### What the task requires
Show all lines below holding the string "order".

### Records supplied
┄┄┄┄┄┄┄┄┄┄┄┄┄┄┄┄┄┄┄┄
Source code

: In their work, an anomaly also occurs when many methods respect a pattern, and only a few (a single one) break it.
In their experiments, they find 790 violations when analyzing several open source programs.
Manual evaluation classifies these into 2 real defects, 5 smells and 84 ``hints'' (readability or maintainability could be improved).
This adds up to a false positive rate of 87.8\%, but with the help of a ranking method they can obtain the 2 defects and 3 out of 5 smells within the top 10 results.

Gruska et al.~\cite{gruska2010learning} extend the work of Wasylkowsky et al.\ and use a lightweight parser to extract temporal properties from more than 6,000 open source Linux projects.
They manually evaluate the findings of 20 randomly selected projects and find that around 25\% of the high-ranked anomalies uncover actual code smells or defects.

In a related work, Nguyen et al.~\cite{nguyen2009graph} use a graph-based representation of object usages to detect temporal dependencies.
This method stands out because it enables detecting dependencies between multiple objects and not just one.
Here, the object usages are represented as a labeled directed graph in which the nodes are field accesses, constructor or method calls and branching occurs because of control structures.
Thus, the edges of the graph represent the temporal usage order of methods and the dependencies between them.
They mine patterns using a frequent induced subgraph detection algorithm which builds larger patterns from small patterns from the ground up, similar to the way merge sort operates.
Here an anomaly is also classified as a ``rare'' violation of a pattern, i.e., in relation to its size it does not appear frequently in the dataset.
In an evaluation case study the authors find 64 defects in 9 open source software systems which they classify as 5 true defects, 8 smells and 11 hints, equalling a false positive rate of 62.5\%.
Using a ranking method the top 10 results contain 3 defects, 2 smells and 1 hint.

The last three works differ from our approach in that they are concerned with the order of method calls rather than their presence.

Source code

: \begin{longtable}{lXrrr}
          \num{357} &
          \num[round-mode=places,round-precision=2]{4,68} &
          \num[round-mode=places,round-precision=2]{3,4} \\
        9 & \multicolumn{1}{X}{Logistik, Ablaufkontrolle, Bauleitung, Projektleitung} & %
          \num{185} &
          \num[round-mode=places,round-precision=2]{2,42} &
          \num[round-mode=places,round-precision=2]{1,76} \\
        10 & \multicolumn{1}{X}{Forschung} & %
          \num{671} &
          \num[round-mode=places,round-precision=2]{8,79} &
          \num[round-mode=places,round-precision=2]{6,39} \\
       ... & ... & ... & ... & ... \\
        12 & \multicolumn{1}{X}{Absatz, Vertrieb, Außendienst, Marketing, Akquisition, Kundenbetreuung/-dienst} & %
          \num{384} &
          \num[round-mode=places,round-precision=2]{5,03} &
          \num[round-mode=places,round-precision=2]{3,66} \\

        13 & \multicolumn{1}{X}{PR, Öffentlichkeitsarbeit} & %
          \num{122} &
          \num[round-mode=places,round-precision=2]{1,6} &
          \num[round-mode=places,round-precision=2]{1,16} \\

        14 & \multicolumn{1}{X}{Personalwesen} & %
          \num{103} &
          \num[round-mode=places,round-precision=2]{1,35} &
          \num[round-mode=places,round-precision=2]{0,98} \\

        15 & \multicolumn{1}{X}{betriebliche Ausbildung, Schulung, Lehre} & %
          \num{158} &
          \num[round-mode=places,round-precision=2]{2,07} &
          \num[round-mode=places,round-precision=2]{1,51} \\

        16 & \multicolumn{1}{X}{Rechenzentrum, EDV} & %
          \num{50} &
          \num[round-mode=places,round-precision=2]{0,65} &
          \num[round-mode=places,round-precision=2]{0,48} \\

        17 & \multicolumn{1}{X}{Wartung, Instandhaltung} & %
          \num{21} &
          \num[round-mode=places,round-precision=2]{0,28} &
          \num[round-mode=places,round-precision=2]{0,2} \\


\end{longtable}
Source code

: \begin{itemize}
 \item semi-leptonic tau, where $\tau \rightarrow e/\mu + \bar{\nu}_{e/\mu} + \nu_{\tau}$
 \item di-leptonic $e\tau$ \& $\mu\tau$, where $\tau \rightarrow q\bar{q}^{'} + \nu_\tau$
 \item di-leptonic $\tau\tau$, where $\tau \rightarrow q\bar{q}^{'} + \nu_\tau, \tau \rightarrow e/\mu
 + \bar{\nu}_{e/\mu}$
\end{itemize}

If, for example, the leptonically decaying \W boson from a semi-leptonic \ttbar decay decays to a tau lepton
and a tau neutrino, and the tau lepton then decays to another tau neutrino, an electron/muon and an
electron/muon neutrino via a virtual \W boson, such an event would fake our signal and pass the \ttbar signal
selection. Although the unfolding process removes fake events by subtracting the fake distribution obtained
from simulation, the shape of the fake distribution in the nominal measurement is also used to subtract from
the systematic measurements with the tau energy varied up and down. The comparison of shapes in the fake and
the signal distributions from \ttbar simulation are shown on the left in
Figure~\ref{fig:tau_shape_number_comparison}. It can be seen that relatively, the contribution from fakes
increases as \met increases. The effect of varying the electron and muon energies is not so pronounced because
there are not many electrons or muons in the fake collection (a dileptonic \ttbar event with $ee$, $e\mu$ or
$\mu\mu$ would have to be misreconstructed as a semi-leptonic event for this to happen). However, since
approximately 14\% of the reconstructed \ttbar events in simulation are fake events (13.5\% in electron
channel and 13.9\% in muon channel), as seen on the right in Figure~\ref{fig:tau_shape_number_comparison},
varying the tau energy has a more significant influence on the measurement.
┄┄┄┄┄┄┄┄┄┄┄┄┄┄┄┄┄┄┄┄
### Task answer
Thus, the edges of the graph represent the temporal usage order of methods and the dependencies between them.
The last three works differ from our approach in that they are concerned with the order of method calls rather than their presence.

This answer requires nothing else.